* **Problem to solve**
All of the data is to be written out again exactly, without the pictures.

* **Records for the task**

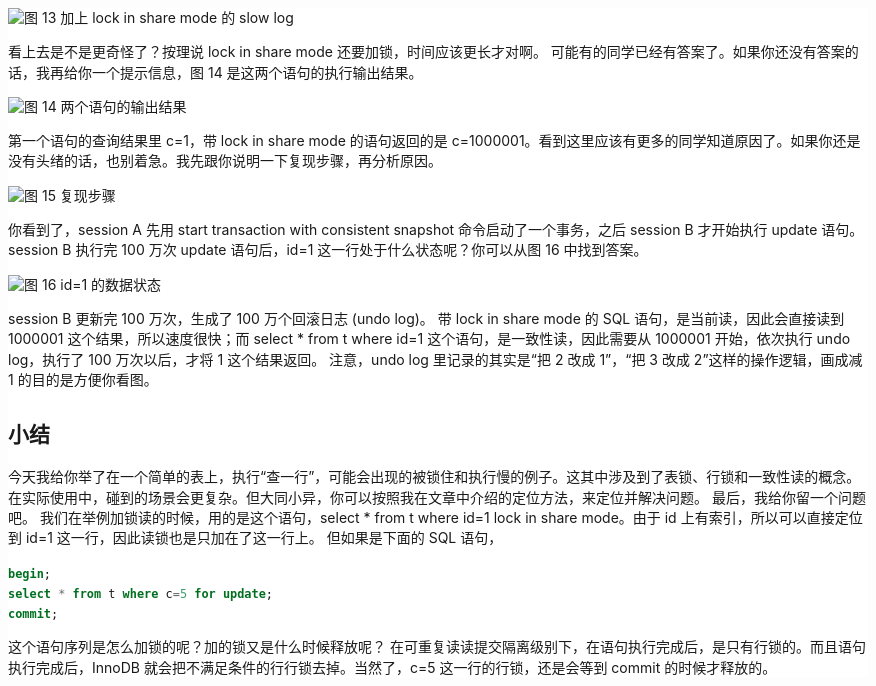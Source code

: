 ![图 13 加上 lock in share mode 的 slow log](1569229744996-1219760a-c232-41a1-a443-34a209c846f1.jpg)

看上去是不是更奇怪了？按理说 lock in share mode 还要加锁，时间应该更长才对啊。
可能有的同学已经有答案了。如果你还没有答案的话，我再给你一个提示信息，图 14 是这两个语句的执行输出结果。

![图 14 两个语句的输出结果](1569229745002-251b75ba-87e9-4c57-8812-da52fe2def32.jpg)

第一个语句的查询结果里 c=1，带 lock in share mode 的语句返回的是 c=1000001。看到这里应该有更多的同学知道原因了。如果你还是没有头绪的话，也别着急。我先跟你说明一下复现步骤，再分析原因。

![图 15 复现步骤](1569229744984-4de5d039-83e3-432e-ad71-9db0906d0f29.jpg)

你看到了，session A 先用 start transaction with consistent snapshot 命令启动了一个事务，之后 session B 才开始执行 update 语句。
session B 执行完 100 万次 update 语句后，id=1 这一行处于什么状态呢？你可以从图 16 中找到答案。

![图 16 id=1 的数据状态](1569229744998-2f703278-0ea4-4747-af83-7a56ebd0e412.jpg)

session B 更新完 100 万次，生成了 100 万个回滚日志 (undo log)。
带 lock in share mode 的 SQL 语句，是当前读，因此会直接读到 1000001 这个结果，所以速度很快；而 select * from t where id=1 这个语句，是一致性读，因此需要从 1000001 开始，依次执行 undo log，执行了 100 万次以后，才将 1 这个结果返回。
注意，undo log 里记录的其实是“把 2 改成 1”，“把 3 改成 2”这样的操作逻辑，画成减 1 的目的是方便你看图。


## 小结

今天我给你举了在一个简单的表上，执行“查一行”，可能会出现的被锁住和执行慢的例子。这其中涉及到了表锁、行锁和一致性读的概念。
在实际使用中，碰到的场景会更复杂。但大同小异，你可以按照我在文章中介绍的定位方法，来定位并解决问题。
最后，我给你留一个问题吧。
我们在举例加锁读的时候，用的是这个语句，select * from t where id=1 lock in share mode。由于 id 上有索引，所以可以直接定位到 id=1 这一行，因此读锁也是只加在了这一行上。
但如果是下面的 SQL 语句，

```SQL
begin;
select * from t where c=5 for update;
commit;
```

这个语句序列是怎么加锁的呢？加的锁又是什么时候释放呢？
在可重复读读提交隔离级别下，在语句执行完成后，是只有行锁的。而且语句执行完成后，InnoDB 就会把不满足条件的行行锁去掉。当然了，c=5 这一行的行锁，还是会等到 commit 的时候才释放的。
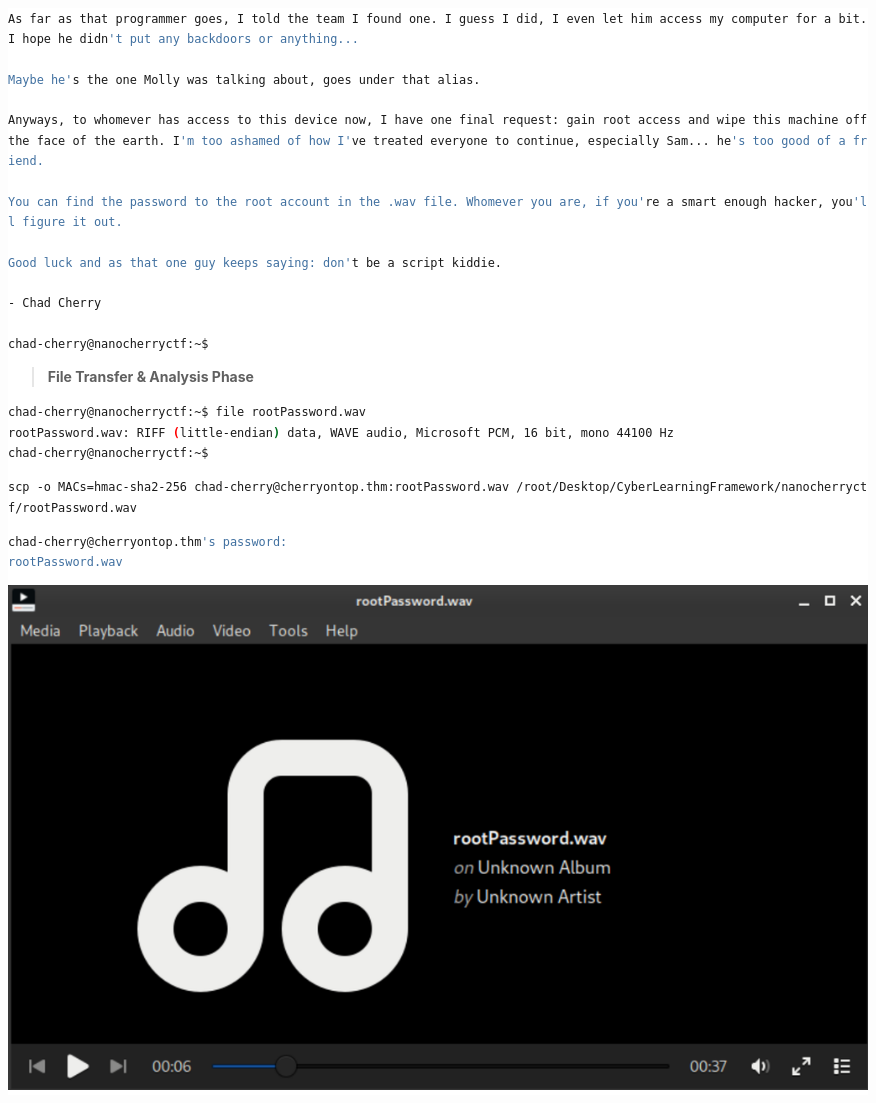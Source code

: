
 ```bash
As far as that programmer goes, I told the team I found one. I guess I did, I even let him access my computer for a bit. I hope he didn't put any backdoors or anything...

Maybe he's the one Molly was talking about, goes under that alias.

Anyways, to whomever has access to this device now, I have one final request: gain root access and wipe this machine off the face of the earth. I'm too ashamed of how I've treated everyone to continue, especially Sam... he's too good of a friend.

You can find the password to the root account in the .wav file. Whomever you are, if you're a smart enough hacker, you'll figure it out.

Good luck and as that one guy keeps saying: don't be a script kiddie.

- Chad Cherry

chad-cherry@nanocherryctf:~$ 
```

> **File Transfer & Analysis Phase**
> 

```bash
chad-cherry@nanocherryctf:~$ file rootPassword.wav
rootPassword.wav: RIFF (little-endian) data, WAVE audio, Microsoft PCM, 16 bit, mono 44100 Hz
chad-cherry@nanocherryctf:~$ 
```

`scp -o MACs=hmac-sha2-256 chad-cherry@cherryontop.thm:rootPassword.wav /root/Desktop/CyberLearningFramework/nanocherryctf/rootPassword.wav`

```bash
chad-cherry@cherryontop.thm's password: 
rootPassword.wav
```

![image.png](image%205.png)
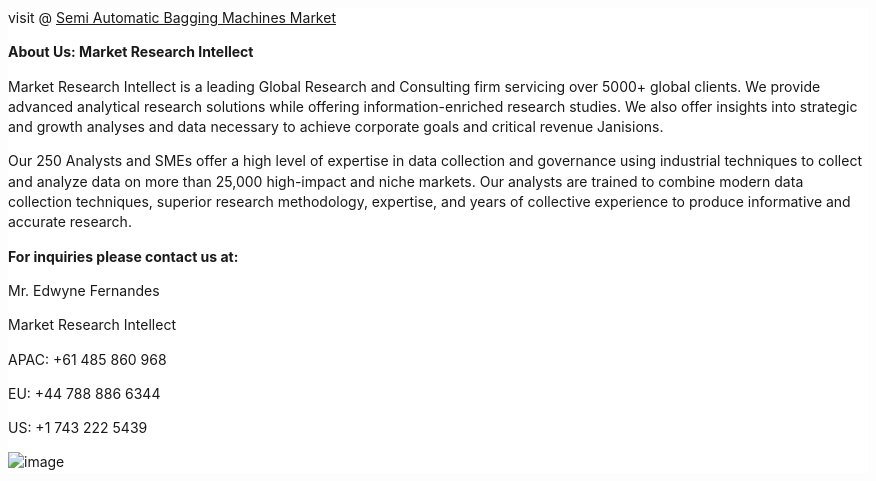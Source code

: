visit&nbsp;@</strong>&nbsp;</span><span class="font-[700]"><a href="https://www.marketresearchintellect.com/product/global-semi-automatic-bagging-machines-market-size-and-forecast/?utm_source=Linkedin&utm_medium=016" target="_blank" data-tracking-control-name="article-ssr-frontend-pulse_little-text-block" data-tracking-will-navigate="" data-test-link="">Semi Automatic Bagging Machines Market</a></span></p><p><strong><span class="font-[700]">About Us: Market Research Intellect</span></strong></p><p><span class="">Market Research Intellect is a leading Global Research and Consulting firm servicing over 5000+ global clients. We provide advanced analytical research solutions while offering information-enriched research studies.&nbsp;</span>We also offer insights into strategic and growth analyses and data necessary to achieve corporate goals and critical revenue Janisions.</p><p><span class="">Our 250 Analysts and SMEs offer a high level of expertise in data collection and governance using industrial techniques to collect and analyze data on more than 25,000 high-impact and niche markets. Our analysts are trained to combine modern data collection techniques, superior research methodology, expertise, and years of collective experience to produce informative and accurate research.</span></p><p><strong>For inquiries please contact us at:</strong></p><p>Mr. Edwyne Fernandes</p><p>Market Research Intellect</p><p>APAC: +61 485 860 968</p><p>EU: +44 788 886 6344</p><p>US: +1 743 222 5439</p>
![image](https://github.com/user-attachments/assets/d1bfce3c-2763-4275-9a32-772f3b8fd54c)
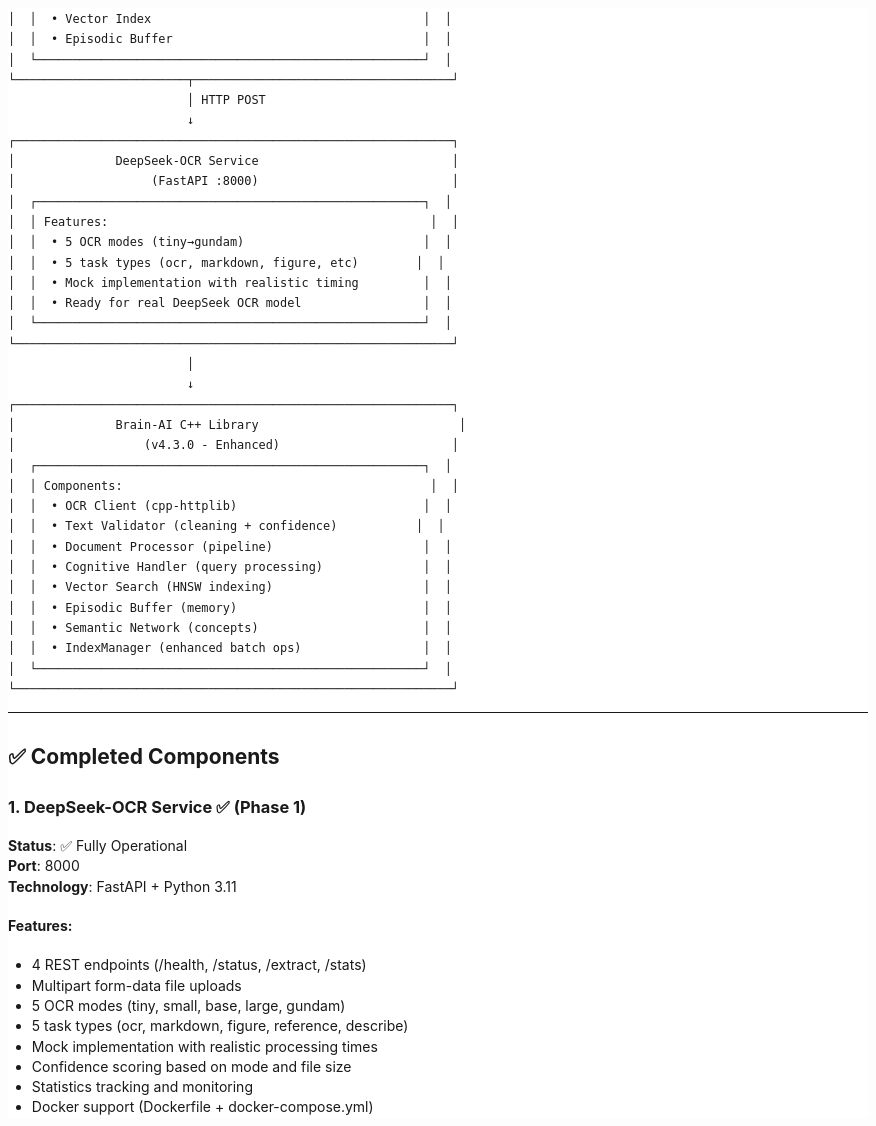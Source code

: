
 ```
│  │  • Vector Index                                      │  │
│  │  • Episodic Buffer                                   │  │
│  └──────────────────────────────────────────────────────┘  │
└────────────────────────┬────────────────────────────────────┘
                         │ HTTP POST
                         ↓
┌─────────────────────────────────────────────────────────────┐
│              DeepSeek-OCR Service                           │
│                   (FastAPI :8000)                           │
│  ┌──────────────────────────────────────────────────────┐  │
│  │ Features:                                             │  │
│  │  • 5 OCR modes (tiny→gundam)                         │  │
│  │  • 5 task types (ocr, markdown, figure, etc)        │  │
│  │  • Mock implementation with realistic timing         │  │
│  │  • Ready for real DeepSeek OCR model                 │  │
│  └──────────────────────────────────────────────────────┘  │
└─────────────────────────────────────────────────────────────┘
                         │
                         ↓
┌─────────────────────────────────────────────────────────────┐
│              Brain-AI C++ Library                            │
│                  (v4.3.0 - Enhanced)                        │
│  ┌──────────────────────────────────────────────────────┐  │
│  │ Components:                                           │  │
│  │  • OCR Client (cpp-httplib)                          │  │
│  │  • Text Validator (cleaning + confidence)           │  │
│  │  • Document Processor (pipeline)                     │  │
│  │  • Cognitive Handler (query processing)              │  │
│  │  • Vector Search (HNSW indexing)                     │  │
│  │  • Episodic Buffer (memory)                          │  │
│  │  • Semantic Network (concepts)                       │  │
│  │  • IndexManager (enhanced batch ops)                 │  │
│  └──────────────────────────────────────────────────────┘  │
└─────────────────────────────────────────────────────────────┘
```

---

## ✅ Completed Components

### 1. **DeepSeek-OCR Service** ✅ (Phase 1)

**Status**: ✅ Fully Operational  
**Port**: 8000  
**Technology**: FastAPI + Python 3.11

#### Features:
- 4 REST endpoints (/health, /status, /extract, /stats)
- Multipart form-data file uploads
- 5 OCR modes (tiny, small, base, large, gundam)
- 5 task types (ocr, markdown, figure, reference, describe)
- Mock implementation with realistic processing times
- Confidence scoring based on mode and file size
- Statistics tracking and monitoring
- Docker support (Dockerfile + docker-compose.yml)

* **Solution to the problem**
Source code

: ![图 13 加上 lock in share mode 的 slow log](1569229744996-1219760a-c232-41a1-a443-34a209c846f1.jpg)

看上去是不是更奇怪了？按理说 lock in share mode 还要加锁，时间应该更长才对啊。
可能有的同学已经有答案了。如果你还没有答案的话，我再给你一个提示信息，图 14 是这两个语句的执行输出结果。

![图 14 两个语句的输出结果](1569229745002-251b75ba-87e9-4c57-8812-da52fe2def32.jpg)

第一个语句的查询结果里 c=1，带 lock in share mode 的语句返回的是 c=1000001。看到这里应该有更多的同学知道原因了。如果你还是没有头绪的话，也别着急。我先跟你说明一下复现步骤，再分析原因。

![图 15 复现步骤](1569229744984-4de5d039-83e3-432e-ad71-9db0906d0f29.jpg)

你看到了，session A 先用 start transaction with consistent snapshot 命令启动了一个事务，之后 session B 才开始执行 update 语句。
session B 执行完 100 万次 update 语句后，id=1 这一行处于什么状态呢？你可以从图 16 中找到答案。

![图 16 id=1 的数据状态](1569229744998-2f703278-0ea4-4747-af83-7a56ebd0e412.jpg)

session B 更新完 100 万次，生成了 100 万个回滚日志 (undo log)。
带 lock in share mode 的 SQL 语句，是当前读，因此会直接读到 1000001 这个结果，所以速度很快；而 select * from t where id=1 这个语句，是一致性读，因此需要从 1000001 开始，依次执行 undo log，执行了 100 万次以后，才将 1 这个结果返回。
注意，undo log 里记录的其实是“把 2 改成 1”，“把 3 改成 2”这样的操作逻辑，画成减 1 的目的是方便你看图。


## 小结

今天我给你举了在一个简单的表上，执行“查一行”，可能会出现的被锁住和执行慢的例子。这其中涉及到了表锁、行锁和一致性读的概念。
在实际使用中，碰到的场景会更复杂。但大同小异，你可以按照我在文章中介绍的定位方法，来定位并解决问题。
最后，我给你留一个问题吧。
我们在举例加锁读的时候，用的是这个语句，select * from t where id=1 lock in share mode。由于 id 上有索引，所以可以直接定位到 id=1 这一行，因此读锁也是只加在了这一行上。
但如果是下面的 SQL 语句，

```SQL
begin;
select * from t where c=5 for update;
commit;
```

这个语句序列是怎么加锁的呢？加的锁又是什么时候释放呢？
在可重复读读提交隔离级别下，在语句执行完成后，是只有行锁的。而且语句执行完成后，InnoDB 就会把不满足条件的行行锁去掉。当然了，c=5 这一行的行锁，还是会等到 commit 的时候才释放的。
Source code

:
 ```bash
As far as that programmer goes, I told the team I found one. I guess I did, I even let him access my computer for a bit. I hope he didn't put any backdoors or anything...

Maybe he's the one Molly was talking about, goes under that alias.

Anyways, to whomever has access to this device now, I have one final request: gain root access and wipe this machine off the face of the earth. I'm too ashamed of how I've treated everyone to continue, especially Sam... he's too good of a friend.

You can find the password to the root account in the .wav file. Whomever you are, if you're a smart enough hacker, you'll figure it out.

Good luck and as that one guy keeps saying: don't be a script kiddie.

- Chad Cherry

chad-cherry@nanocherryctf:~$ 
```

> **File Transfer & Analysis Phase**
> 

```bash
chad-cherry@nanocherryctf:~$ file rootPassword.wav
rootPassword.wav: RIFF (little-endian) data, WAVE audio, Microsoft PCM, 16 bit, mono 44100 Hz
chad-cherry@nanocherryctf:~$ 
```

`scp -o MACs=hmac-sha2-256 chad-cherry@cherryontop.thm:rootPassword.wav /root/Desktop/CyberLearningFramework/nanocherryctf/rootPassword.wav`

```bash
chad-cherry@cherryontop.thm's password: 
rootPassword.wav
```

![image.png](image%205.png)
Source code

:visit&nbsp;@</strong>&nbsp;</span><span class="font-[700]"><a href="https://www.marketresearchintellect.com/product/global-semi-automatic-bagging-machines-market-size-and-forecast/?utm_source=Linkedin&utm_medium=016" target="_blank" data-tracking-control-name="article-ssr-frontend-pulse_little-text-block" data-tracking-will-navigate="" data-test-link="">Semi Automatic Bagging Machines Market</a></span></p><p><strong><span class="font-[700]">About Us: Market Research Intellect</span></strong></p><p><span class="">Market Research Intellect is a leading Global Research and Consulting firm servicing over 5000+ global clients. We provide advanced analytical research solutions while offering information-enriched research studies.&nbsp;</span>We also offer insights into strategic and growth analyses and data necessary to achieve corporate goals and critical revenue Janisions.</p><p><span class="">Our 250 Analysts and SMEs offer a high level of expertise in data collection and governance using industrial techniques to collect and analyze data on more than 25,000 high-impact and niche markets. Our analysts are trained to combine modern data collection techniques, superior research methodology, expertise, and years of collective experience to produce informative and accurate research.</span></p><p><strong>For inquiries please contact us at:</strong></p><p>Mr. Edwyne Fernandes</p><p>Market Research Intellect</p><p>APAC: +61 485 860 968</p><p>EU: +44 788 886 6344</p><p>US: +1 743 222 5439</p>
![image](https://github.com/user-attachments/assets/d1bfce3c-2763-4275-9a32-772f3b8fd54c)
Source code

:
 ```
│  │  • Vector Index                                      │  │
│  │  • Episodic Buffer                                   │  │
│  └──────────────────────────────────────────────────────┘  │
└────────────────────────┬────────────────────────────────────┘
                         │ HTTP POST
                         ↓
┌─────────────────────────────────────────────────────────────┐
│              DeepSeek-OCR Service                           │
│                   (FastAPI :8000)                           │
│  ┌──────────────────────────────────────────────────────┐  │
│  │ Features:                                             │  │
│  │  • 5 OCR modes (tiny→gundam)                         │  │
│  │  • 5 task types (ocr, markdown, figure, etc)        │  │
│  │  • Mock implementation with realistic timing         │  │
│  │  • Ready for real DeepSeek OCR model                 │  │
│  └──────────────────────────────────────────────────────┘  │
└─────────────────────────────────────────────────────────────┘
                         │
                         ↓
┌─────────────────────────────────────────────────────────────┐
│              Brain-AI C++ Library                            │
│                  (v4.3.0 - Enhanced)                        │
│  ┌──────────────────────────────────────────────────────┐  │
│  │ Components:                                           │  │
│  │  • OCR Client (cpp-httplib)                          │  │
│  │  • Text Validator (cleaning + confidence)           │  │
│  │  • Document Processor (pipeline)                     │  │
│  │  • Cognitive Handler (query processing)              │  │
│  │  • Vector Search (HNSW indexing)                     │  │
│  │  • Episodic Buffer (memory)                          │  │
│  │  • Semantic Network (concepts)                       │  │
│  │  • IndexManager (enhanced batch ops)                 │  │
│  └──────────────────────────────────────────────────────┘  │
└─────────────────────────────────────────────────────────────┘
```

---

## ✅ Completed Components

### 1. **DeepSeek-OCR Service** ✅ (Phase 1)

**Status**: ✅ Fully Operational  
**Port**: 8000  
**Technology**: FastAPI + Python 3.11

#### Features:
- 4 REST endpoints (/health, /status, /extract, /stats)
- Multipart form-data file uploads
- 5 OCR modes (tiny, small, base, large, gundam)
- 5 task types (ocr, markdown, figure, reference, describe)
- Mock implementation with realistic processing times
- Confidence scoring based on mode and file size
- Statistics tracking and monitoring
- Docker support (Dockerfile + docker-compose.yml)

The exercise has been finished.